De acordo com o músico, é "essencial" fazer este resgate histórico e, com ele, apresentar o trabalho de Flach para a geração de hoje. Assim, o grupo liderado por Sperandir apostou em uma "roupagem um pouco mais moderna", inserindo aspectos do pop, do jazz contemporâneo e da música brasileira, mas mantendo a essência original do trabalho.
E esta nova interpretação da obra do artista seria aprovada pelo próprio, garante Ângela Flach, viúva do músico e uma das produtoras do projeto:
— O Geraldo era o rei de pegar uma música e reinventar. Me lembro que ele fez isso com Asa Branca e demorei alguns minutos para entender que música era. Ele adorava fazer essas releituras e ia aprovar o que está sendo feito com a obra dele, tenho certeza.
Flachianas está em pré-venda nos formatos digital e físico e pode ser adquirido no site. A previsão de lançamento é dezembro.
Só começando
— É meio clichê dizer isso, mas o Geraldo não morreu. A obra dele não morreu. E isso é maravilhoso — reforça Ângela.
E tanto é verdade que o disco Flachianas é apenas a primeira parte de um ciclo de homenagens programadas ao músico dentro do selo Tributo a Geraldo Flach. Além do álbum, um documentário em longa-metragem sobre a obra do artista está sendo preparado, assim como um songbook, relembrando a trajetória do instrumentista e arranjador que apresentou sua arte em palcos nacionais e internacionais.
Ângela conta que a ideia dos tributos ao músico é antiga e se intensificou quando Cristian Sperandir demonstrou interesse em gravar a obra de Flach. Assim, foi-se formando um time, "cada um com uma função", sob coordenação da produtora cultural Lia Magali Zanini que, fascinada com a obra do pianista, acelerou o processo de produção das obras que homenageiam o artista.
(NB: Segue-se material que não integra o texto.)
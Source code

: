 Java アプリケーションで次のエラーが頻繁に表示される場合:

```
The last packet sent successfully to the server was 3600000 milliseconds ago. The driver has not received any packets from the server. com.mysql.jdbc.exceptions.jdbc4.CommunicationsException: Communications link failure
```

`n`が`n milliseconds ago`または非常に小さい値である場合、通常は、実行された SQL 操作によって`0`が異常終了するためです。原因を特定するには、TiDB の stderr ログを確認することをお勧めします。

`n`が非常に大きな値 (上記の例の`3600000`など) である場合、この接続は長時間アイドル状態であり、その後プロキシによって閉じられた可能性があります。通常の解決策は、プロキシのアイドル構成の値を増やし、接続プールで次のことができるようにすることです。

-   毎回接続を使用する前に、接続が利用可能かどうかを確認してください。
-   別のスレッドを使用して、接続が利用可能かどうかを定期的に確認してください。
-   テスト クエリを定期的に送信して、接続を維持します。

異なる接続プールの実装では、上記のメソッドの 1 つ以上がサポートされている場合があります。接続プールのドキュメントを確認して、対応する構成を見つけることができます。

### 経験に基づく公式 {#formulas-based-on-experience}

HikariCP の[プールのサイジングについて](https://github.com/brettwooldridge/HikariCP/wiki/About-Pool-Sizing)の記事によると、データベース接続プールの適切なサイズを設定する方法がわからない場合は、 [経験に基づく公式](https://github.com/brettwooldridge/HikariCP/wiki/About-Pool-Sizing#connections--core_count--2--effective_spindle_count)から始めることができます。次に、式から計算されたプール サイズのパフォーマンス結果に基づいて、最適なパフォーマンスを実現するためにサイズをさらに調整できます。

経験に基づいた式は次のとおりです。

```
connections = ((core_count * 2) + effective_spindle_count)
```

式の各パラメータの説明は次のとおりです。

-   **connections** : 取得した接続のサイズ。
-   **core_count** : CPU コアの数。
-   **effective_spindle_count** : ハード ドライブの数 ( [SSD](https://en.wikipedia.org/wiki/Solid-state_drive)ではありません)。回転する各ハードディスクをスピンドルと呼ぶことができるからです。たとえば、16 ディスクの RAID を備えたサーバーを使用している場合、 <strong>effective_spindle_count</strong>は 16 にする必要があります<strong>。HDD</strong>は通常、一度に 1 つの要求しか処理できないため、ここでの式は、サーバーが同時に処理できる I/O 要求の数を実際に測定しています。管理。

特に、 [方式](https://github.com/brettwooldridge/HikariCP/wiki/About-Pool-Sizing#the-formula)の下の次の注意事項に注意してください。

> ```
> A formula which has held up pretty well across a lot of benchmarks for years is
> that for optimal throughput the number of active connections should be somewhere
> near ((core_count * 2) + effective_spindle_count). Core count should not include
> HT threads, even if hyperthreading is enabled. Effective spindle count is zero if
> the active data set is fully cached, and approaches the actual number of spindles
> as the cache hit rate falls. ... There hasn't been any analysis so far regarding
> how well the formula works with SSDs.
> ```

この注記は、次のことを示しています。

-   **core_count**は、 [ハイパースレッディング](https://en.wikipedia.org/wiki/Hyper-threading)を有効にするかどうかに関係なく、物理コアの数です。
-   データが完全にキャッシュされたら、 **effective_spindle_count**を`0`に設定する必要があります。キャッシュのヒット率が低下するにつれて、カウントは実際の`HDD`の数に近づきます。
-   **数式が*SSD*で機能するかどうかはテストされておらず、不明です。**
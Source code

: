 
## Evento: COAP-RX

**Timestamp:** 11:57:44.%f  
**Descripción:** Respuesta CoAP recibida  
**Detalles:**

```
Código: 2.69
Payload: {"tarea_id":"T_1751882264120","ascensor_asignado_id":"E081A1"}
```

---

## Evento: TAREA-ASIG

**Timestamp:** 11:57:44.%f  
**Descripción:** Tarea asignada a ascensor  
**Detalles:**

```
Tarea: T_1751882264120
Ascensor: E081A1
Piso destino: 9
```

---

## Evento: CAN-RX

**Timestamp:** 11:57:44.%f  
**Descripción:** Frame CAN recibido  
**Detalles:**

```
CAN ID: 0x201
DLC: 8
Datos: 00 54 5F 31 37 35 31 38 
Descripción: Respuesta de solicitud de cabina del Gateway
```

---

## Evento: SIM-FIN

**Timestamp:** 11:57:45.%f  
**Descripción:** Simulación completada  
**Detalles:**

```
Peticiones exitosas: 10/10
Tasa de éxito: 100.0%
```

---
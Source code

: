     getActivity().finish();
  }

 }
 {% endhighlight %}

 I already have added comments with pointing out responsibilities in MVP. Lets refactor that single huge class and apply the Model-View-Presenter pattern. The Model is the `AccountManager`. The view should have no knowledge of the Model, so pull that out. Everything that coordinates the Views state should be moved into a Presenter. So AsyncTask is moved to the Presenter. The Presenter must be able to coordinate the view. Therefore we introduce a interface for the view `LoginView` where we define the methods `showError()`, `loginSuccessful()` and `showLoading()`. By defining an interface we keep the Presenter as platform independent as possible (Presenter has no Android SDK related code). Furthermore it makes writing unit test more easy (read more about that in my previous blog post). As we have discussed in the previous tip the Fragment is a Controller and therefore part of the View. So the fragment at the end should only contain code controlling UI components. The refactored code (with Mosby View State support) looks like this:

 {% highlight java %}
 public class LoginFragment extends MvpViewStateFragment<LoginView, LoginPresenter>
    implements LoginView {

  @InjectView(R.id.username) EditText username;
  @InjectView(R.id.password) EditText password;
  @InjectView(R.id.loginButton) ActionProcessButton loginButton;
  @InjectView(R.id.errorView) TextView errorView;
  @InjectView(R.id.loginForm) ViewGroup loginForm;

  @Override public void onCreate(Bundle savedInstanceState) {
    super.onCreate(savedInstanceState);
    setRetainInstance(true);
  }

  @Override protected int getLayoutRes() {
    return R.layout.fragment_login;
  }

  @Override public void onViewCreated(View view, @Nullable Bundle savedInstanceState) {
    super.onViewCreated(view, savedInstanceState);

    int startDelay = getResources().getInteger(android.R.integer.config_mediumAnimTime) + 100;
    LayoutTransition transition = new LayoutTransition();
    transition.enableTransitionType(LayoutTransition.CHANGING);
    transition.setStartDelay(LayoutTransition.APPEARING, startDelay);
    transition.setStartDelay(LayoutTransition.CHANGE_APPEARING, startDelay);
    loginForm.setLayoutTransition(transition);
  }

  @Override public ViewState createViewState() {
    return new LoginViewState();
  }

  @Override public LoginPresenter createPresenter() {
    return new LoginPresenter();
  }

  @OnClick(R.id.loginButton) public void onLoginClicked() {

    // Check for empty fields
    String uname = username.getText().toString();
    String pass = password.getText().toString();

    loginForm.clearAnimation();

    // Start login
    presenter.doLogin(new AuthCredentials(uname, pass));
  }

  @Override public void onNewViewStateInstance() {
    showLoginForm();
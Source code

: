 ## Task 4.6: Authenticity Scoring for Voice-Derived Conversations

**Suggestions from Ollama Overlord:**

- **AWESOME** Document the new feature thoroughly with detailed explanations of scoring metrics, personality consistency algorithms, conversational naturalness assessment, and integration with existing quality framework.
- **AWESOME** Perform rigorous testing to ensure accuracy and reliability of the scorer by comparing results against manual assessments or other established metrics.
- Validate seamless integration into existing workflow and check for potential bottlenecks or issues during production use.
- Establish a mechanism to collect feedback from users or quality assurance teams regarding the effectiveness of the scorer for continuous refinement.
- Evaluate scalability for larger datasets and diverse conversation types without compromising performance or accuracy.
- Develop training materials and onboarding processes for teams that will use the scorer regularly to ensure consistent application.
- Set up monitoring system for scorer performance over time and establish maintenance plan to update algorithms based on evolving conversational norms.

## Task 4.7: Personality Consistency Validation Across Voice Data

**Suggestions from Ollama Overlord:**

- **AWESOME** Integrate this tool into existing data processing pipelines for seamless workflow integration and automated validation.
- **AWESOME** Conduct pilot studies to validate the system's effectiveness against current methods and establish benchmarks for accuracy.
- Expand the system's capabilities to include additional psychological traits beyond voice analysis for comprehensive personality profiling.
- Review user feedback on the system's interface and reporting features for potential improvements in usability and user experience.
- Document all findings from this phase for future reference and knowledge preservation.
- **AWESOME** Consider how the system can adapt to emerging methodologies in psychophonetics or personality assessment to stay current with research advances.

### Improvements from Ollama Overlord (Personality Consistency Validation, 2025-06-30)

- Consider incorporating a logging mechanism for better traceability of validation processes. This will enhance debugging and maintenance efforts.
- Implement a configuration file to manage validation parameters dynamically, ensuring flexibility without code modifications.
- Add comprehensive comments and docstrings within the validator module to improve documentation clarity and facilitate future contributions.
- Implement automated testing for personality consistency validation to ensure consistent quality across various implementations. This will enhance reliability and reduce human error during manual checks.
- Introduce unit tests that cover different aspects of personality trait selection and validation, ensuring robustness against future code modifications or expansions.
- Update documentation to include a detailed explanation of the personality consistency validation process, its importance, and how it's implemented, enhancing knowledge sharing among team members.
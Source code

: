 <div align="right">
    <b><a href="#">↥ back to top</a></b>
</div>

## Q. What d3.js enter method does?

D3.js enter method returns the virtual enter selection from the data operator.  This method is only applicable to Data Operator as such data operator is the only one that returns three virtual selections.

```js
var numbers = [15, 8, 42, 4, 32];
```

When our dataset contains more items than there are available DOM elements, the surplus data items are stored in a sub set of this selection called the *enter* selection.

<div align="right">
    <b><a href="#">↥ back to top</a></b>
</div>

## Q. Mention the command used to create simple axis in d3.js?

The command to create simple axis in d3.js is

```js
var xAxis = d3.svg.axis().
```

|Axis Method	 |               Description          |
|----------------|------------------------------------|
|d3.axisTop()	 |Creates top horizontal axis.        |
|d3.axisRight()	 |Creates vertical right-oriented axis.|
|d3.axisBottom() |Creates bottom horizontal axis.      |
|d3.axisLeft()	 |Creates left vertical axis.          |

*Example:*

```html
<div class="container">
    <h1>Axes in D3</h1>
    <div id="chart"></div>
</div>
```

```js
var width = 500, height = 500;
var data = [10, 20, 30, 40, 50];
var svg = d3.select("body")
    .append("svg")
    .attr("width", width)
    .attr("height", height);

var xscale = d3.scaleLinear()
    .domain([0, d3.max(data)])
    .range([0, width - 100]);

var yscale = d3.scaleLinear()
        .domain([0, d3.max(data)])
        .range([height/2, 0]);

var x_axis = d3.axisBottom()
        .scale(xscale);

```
— Está ficando bem bonito. Estamos colocando muito coração — enfatizou Ângela.
O documentário está sendo preparado há quatro anos, com o resgate de arquivos televisivos do artista e com a decupagem deste material. Sob a batuta do cineasta Rene Goya Filho, a produção pretende focar justamente na obra de Flach e menos na vida do artista.
— A ideia nunca foi fazer um filme de arquivo, mas, sim, um filme vivo, até porque a obra do Geraldo segue viva e, incrivelmente, ainda desconhecida por muita gente — explica o cineasta.
Goya Filho reforça que Flach "sempre foi um cara da linha de frente" da música instrumental brasileira e, por isso, existem muitos registros dele em emissoras de TV desde a década de 1960. A produção agora busca recursos para incorporar mais pessoas ao trabalho e, assim, conseguir lançá-lo até o final de 2022.
— Eu, que trabalho com imagem e som há muito tempo, sei que os dois juntos têm a capacidade de vencer a morte. Quando tu assistes à imagem de alguém vivo, tocando, quando isso se materializa na tua retina, se vence a morte. E eu acho que esse projeto, a essência dele, é justamente isso, a gente dando um pulo por cima da morte para assistir à obra do Geraldo — diz Goya Filho.
Já o songbook está sendo trabalhado em cima das muitas partituras deixadas por Flach e que foram guardadas por Ângela. Os documentos foram catalogados pelo músico, amigo e arquivista Luiz Martins. E o objetivo de trabalhar em cima deste material é, antes de tudo, transformá-lo em fonte de pesquisa, exercício e novas criações.
— Uma obra maravilhosa e enorme como essa não pode ficar presa em uma gaveta, a gente não tem esse direito — finaliza a viúva do artista.